▸ **Task details**: What you return must be the lines of the data that hold the word "infty".

▸ **Dataset entries**:
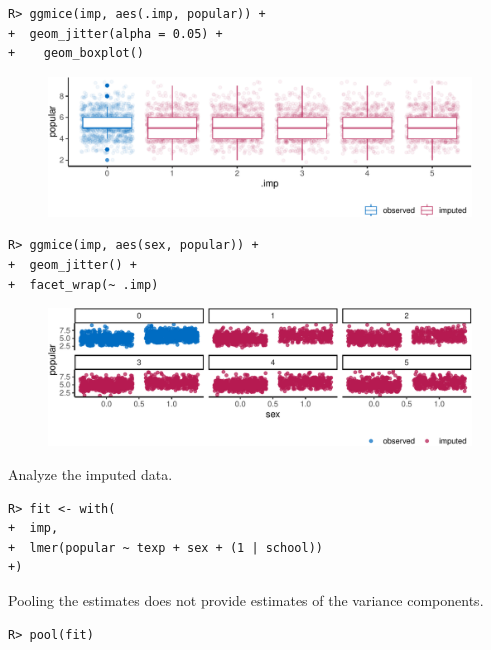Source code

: \documentclass[
  article]{jss}
\begin{document}
\begin{verbatim}
R> ggmice(imp, aes(.imp, popular)) + 
+  geom_jitter(alpha = 0.05) +
+    geom_boxplot()
\end{verbatim}

\begin{figure}[h]

{\centering \includegraphics{manuscript_files/figure-pdf/unnamed-chunk-20-1.pdf}

}

\end{figure}

\begin{verbatim}
R> ggmice(imp, aes(sex, popular)) +
+  geom_jitter() +
+  facet_wrap(~ .imp)
\end{verbatim}

\begin{figure}[h]

{\centering \includegraphics{manuscript_files/figure-pdf/unnamed-chunk-21-1.pdf}

}

\end{figure}

Analyze the imputed data.

\begin{verbatim}
R> fit <- with(
+  imp,
+  lmer(popular ~ texp + sex + (1 | school))
+)
\end{verbatim}

Pooling the estimates does not provide estimates of the variance
components.

\begin{verbatim}
R> pool(fit)
\end{verbatim}
\end{document}
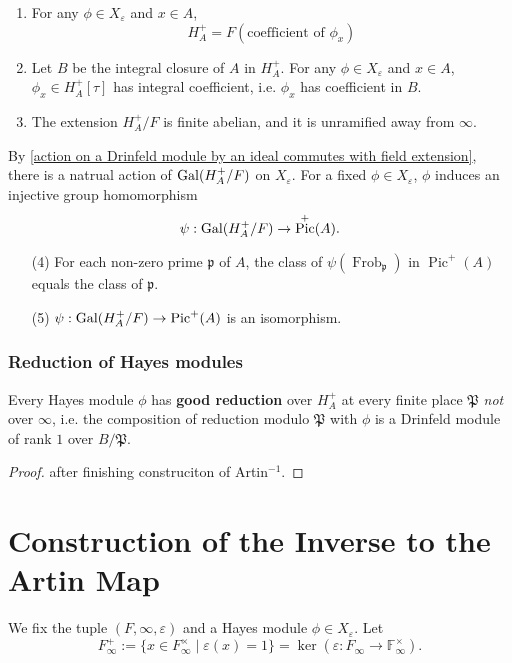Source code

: \documentclass{article}
\newcommand{\F}{\mathbb{F}}
\DeclareMathOperator{\pic}{Pic}
\DeclareMathOperator{\frob}{Frob}
\begin{document}
\begin{theorem}\label{property of HA+}
\begin{enumerate}[(1)]
    \item For any $\phi\in X_\varepsilon$ and $x\in A$,
    \[H_A^+ = F\left( \text{coefficient of }\phi_x \right)\]
    \item Let $B$ be the integral closure of $A$ in $H_A^+$.
    For any $\phi\in X_\varepsilon$ and $x\in A$, $\phi_x\in H_A^+[\tau]$ has integral coefficient, i.e. $\phi_x$ has coefficient in $B$.
    \item The extension $H_A^+/F$ is finite abelian, and it is unramified away from $\infty$.
\end{enumerate}
By \cref{action on a Drinfeld module by an ideal commutes with field extension},
there is a natrual action of $\operatorname{Gal}(H_A^+/F)$ on $X_\varepsilon$.
For a fixed $\phi\in X_\varepsilon$,
$\phi$ induces an injective group homomorphism
\[\psi : \gal(H_A^+/F)\to \pic^+(A).\]
\begin{enumerate}[(1)]
    \item[(4)] For each non-zero prime $\mathfrak{p}$ of $A$,
    the class of $\psi(\frob_\mathfrak{p})$ in $\pic^+(A)$ equals the class of $\mathfrak{p}$.
    \item[(5)] $\psi : \gal(H_A^+/F)\to \pic^+(A)$ is an isomorphism.
\end{enumerate}

\end{theorem}

\subsubsection{Reduction of Hayes modules}

\begin{corollary}\label{Hayes modules have good reduction away from infty}
    Every Hayes module $\phi$ has \textbf{good reduction} over $H_A^+$ at every finite place $\mathfrak{P}$ \textit{not} over $\infty$, i.e. the composition of reduction modulo $\mathfrak{P}$ with $\phi$ is a Drinfeld module of rank $1$ over $B/\mathfrak{P}$.
\end{corollary}
\begin{proof}
    \color{red} after finishing construciton of Artin$^{-1}$.
\end{proof}






\section{Construction of the Inverse to the Artin Map}
We fix the tuple $(F, \infty, \varepsilon)$
and a Hayes module $\phi\in X_\varepsilon$.
Let \[F_\infty^+ := \{x\in F_\infty^\times\mid \varepsilon(x) = 1\} = \ker(\varepsilon : F_\infty\to \F_\infty^\times).\]
\end{document}
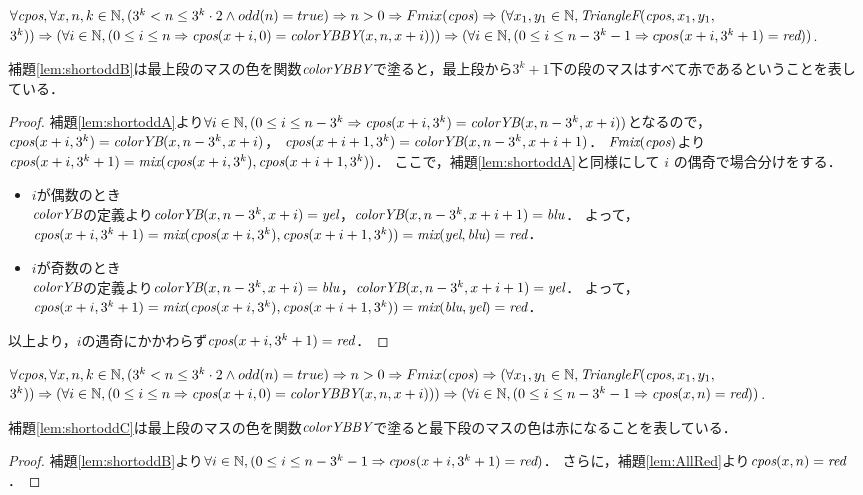 \begin{lem}[\ShortOddB] \label{lem:shortoddB}
  $\forall \textit{cpos}, \forall x, n, k \in \mathbb{N},
  (3^k < n \leq 3^k \cdot 2 \land odd(n) = true) \Rightarrow
  n > 0  \Rightarrow Fmix(\textit{cpos}) \Rightarrow 
  (\forall x_1, y_1 \in \mathbb{N}, \textit{TriangleF}(\textit{cpos},x_1,y_1,$ $3^k)) \Rightarrow
  (\forall i \in \mathbb{N}, (0 \leq i \leq n \Rightarrow \textit{cpos}(x+i,0) = \textit{colorYBBY}(x,n,x+i))) \Rightarrow
  (\forall i \in \mathbb{N}, (0 \leq i \leq n - 3^k-1 \Rightarrow cpos(x+i,3^k+1)= \textit{red}))$.
\end{lem}
補題\ref{lem:shortoddB}は最上段のマスの色を関数$\textit{colorYBBY}$で塗ると，最上段から$3^k+1$下の段のマスはすべて赤であるということを表している．
\begin{proof}
  補題\ref{lem:shortoddA}より$\forall i \in \mathbb{N}, (0 \leq i \leq n - 3^k \Rightarrow \textit{cpos}(x+i,3^k) = \textit{colorYB}(x,n-3^k,x+i))$となるので，
  $\textit{cpos}(x+i,3^k) = \textit{colorYB}(x,n-3^k,x+i)$，
  $\textit{cpos}(x+i+1,3^k) = \textit{colorYB}(x,n-3^k,x+i+1)$．
  $\textit{Fmix}(\textit{cpos})$より$\textit{cpos}(x+i,3^k+1) = \textit{mix}(\textit{cpos}(x+i,3^k),\textit{cpos}(x+i+1,3^k))$．
  ここで，補題\ref{lem:shortoddA}と同様にして $i$ の偶奇で場合分けをする．
  \begin{itemize}
  \item
    $i$が偶数のとき \\
    $\textit{colorYB}$の定義より$\textit{colorYB}(x,n-3^k,x+i)=\textit{yel}$，$\textit{colorYB}(x,n-3^k,x+i+1)=\textit{blu}$．
    よって，$\textit{cpos}(x+i,3^k+1)=\textit{mix}(\textit{cpos}(x+i,3^k),\textit{cpos}(x+i+1,3^k))=\textit{mix}(\textit{yel},\textit{blu})=\textit{red}$．
  \item
    $i$が奇数のとき \\
    $\textit{colorYB}$の定義より$\textit{colorYB}(x,n-3^k,x+i)=\textit{blu}$，$\textit{colorYB}(x,n-3^k,x+i+1)=\textit{yel}$．
    よって，$\textit{cpos}(x+i,3^k+1)=\textit{mix}(\textit{cpos}(x+i,3^k),\textit{cpos}(x+i+1,3^k))=\textit{mix}(\textit{blu},\textit{yel})=\textit{red}$．
  \end{itemize}
  以上より，$i$の遇奇にかかわらず$\textit{cpos}(x+i,3^k+1) = \textit{red}$．
\end{proof}

\begin{lem}[\ShortOddC] \label{lem:shortoddC}
  $\forall \textit{cpos}, \forall x, n, k \in \mathbb{N},
  (3^k < n \leq 3^k \cdot 2 \land odd(n) = true) \Rightarrow
  n > 0  \Rightarrow Fmix(\textit{cpos}) \Rightarrow 
  (\forall x_1, y_1 \in \mathbb{N}, \textit{TriangleF}(\textit{cpos},x_1,y_1,$ $3^k)) \Rightarrow
  (\forall i \in \mathbb{N}, (0 \leq i \leq n \Rightarrow \textit{cpos}(x+i,0) = \textit{colorYBBY}(x,n,x+i))) \Rightarrow
  (\forall i \in \mathbb{N}, (0 \leq i \leq n - 3^k-1 \Rightarrow \textit{cpos}(x,n)= \textit{red}))$.
\end{lem}
補題\ref{lem:shortoddC}は最上段のマスの色を関数$\textit{colorYBBY}$で塗ると最下段のマスの色は赤になることを表している．
\begin{proof}
  補題\ref{lem:shortoddB}より$\forall i \in \mathbb{N}, (0 \leq i \leq n - 3^k-1 \Rightarrow cpos(x+i,3^k+1)= \textit{red})$．
  さらに，補題\ref{lem:AllRed}より$\textit{cpos}(x,n)=\textit{red}$．
\end{proof}

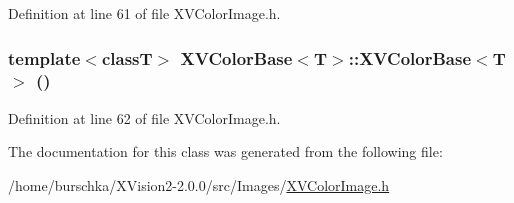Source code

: Definition at line 61 of file XVColor\-Image.h.\label{XVColorBase_a5}
\hypertarget{class_XVColorBase_a5}{
\subsubsection[XVColorBase]{\setlength{\rightskip}{0pt plus 5cm}template$<$classT$>$ XVColor\-Base$<$T$>$::XVColor\-Base$<$T$>$ ()}}




Definition at line 62 of file XVColor\-Image.h.

The documentation for this class was generated from the following file:\begin{CompactItemize}
\item 
/home/burschka/XVision2-2.0.0/src/Images/\hyperlink{XVColorImage.h-source}{XVColor\-Image.h}\end{CompactItemize}
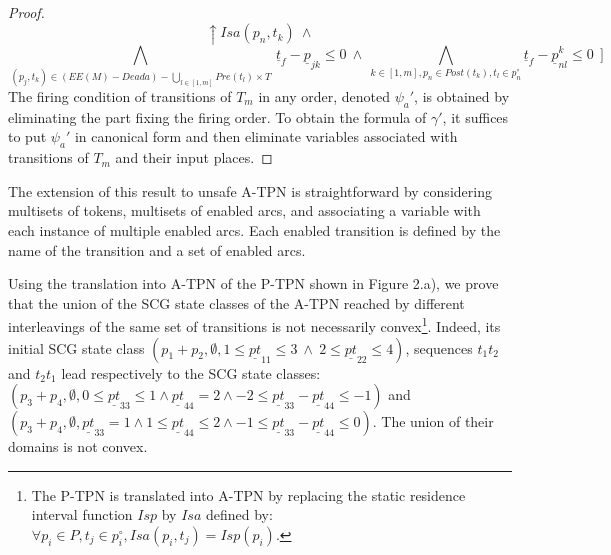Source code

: \documentclass[submission,copyright,creativecommons]{eptcs}
\newtheorem{proof}{Proof}
\numberwithin{equation}{section}
\begin{document}
\begin{proof}
$${\uparrow Isa(p_{n},t_k)} \ \wedge $$   $$ \underset{(p_j,t_k) \in (EE(M)-Deada) - \underset{l \in [1,m]} \bigcup Pre(t_{l}) \times T} \bigwedge   \  \underline{t}_{f} - \underline{p}_{jk} \leq 0  \  \wedge  \   \underset{ k \in[1,m], p_n \in Post(t_{k}), t_l \in p_n^\circ } \bigwedge \underline{t}_{f} - \underline{p}_{nl}^k \leq 0 \ \ ]$$
The firing condition of transitions of $T_m$ in any order, denoted $\psi_a'$, is obtained by eliminating the part fixing the firing order. To obtain the formula of $\gamma'$, it suffices to put $\psi_a'$ in canonical form and then eliminate variables associated with transitions of $T_m$ and their input places. \normalsize
 \end{proof}

\par The extension of this result to unsafe A-TPN is straightforward by considering multisets of tokens, multisets of enabled arcs, and associating a variable with each instance of multiple enabled arcs. Each enabled transition is defined by the name of the transition and a set of enabled arcs.

\par Using the translation into A-TPN of the P-TPN shown in Figure 2.a), we prove that the union of the SCG state classes of the A-TPN reached by different interleavings of the same set of transitions is not necessarily convex\footnote{The P-TPN is translated into A-TPN by replacing the static residence interval function $Isp$ by $Isa$ defined by: $\forall p_i \in P, t_j \in p_i^\circ, Isa(p_i,t_j)=Isp(p_i)$.}. Indeed, its initial SCG state class $(p_1+p_2, \emptyset, 1 \leq \underline{pt}_{11} \leq 3 \
\wedge \ 2 \leq \underline{pt}_{22} \leq 4)$, sequences $t_1t_2$ and $t_2t_1$ lead
respectively to the SCG state classes: $(p_3+p_4, \emptyset, 0 \leq \underline{pt}_{33}
\leq 1 \wedge \underline{pt}_{44}=2 \wedge -2 \leq \underline{pt}_{33}-\underline{pt}_{44} \leq -1)$ and $(p_3+p_4, \emptyset, \underline{pt}_{33}=1 \wedge 1 \leq \underline{pt}_{44} \leq 2 \wedge -1 \leq \underline{pt}_{33}-\underline{pt}_{44} \leq 0)$. The union of their domains is not convex.
\end{document}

▸ **Answer section**:
    \item The extension $H_A^+/F$ is finite abelian, and it is unramified away from $\infty$.
\begin{corollary}\label{Hayes modules have good reduction away from infty}
    Every Hayes module $\phi$ has \textbf{good reduction} over $H_A^+$ at every finite place $\mathfrak{P}$ \textit{not} over $\infty$, i.e. the composition of reduction modulo $\mathfrak{P}$ with $\phi$ is a Drinfeld module of rank $1$ over $B/\mathfrak{P}$.
We fix the tuple $(F, \infty, \varepsilon)$
Let \[F_\infty^+ := \{x\in F_\infty^\times\mid \varepsilon(x) = 1\} = \ker(\varepsilon : F_\infty\to \F_\infty^\times).\]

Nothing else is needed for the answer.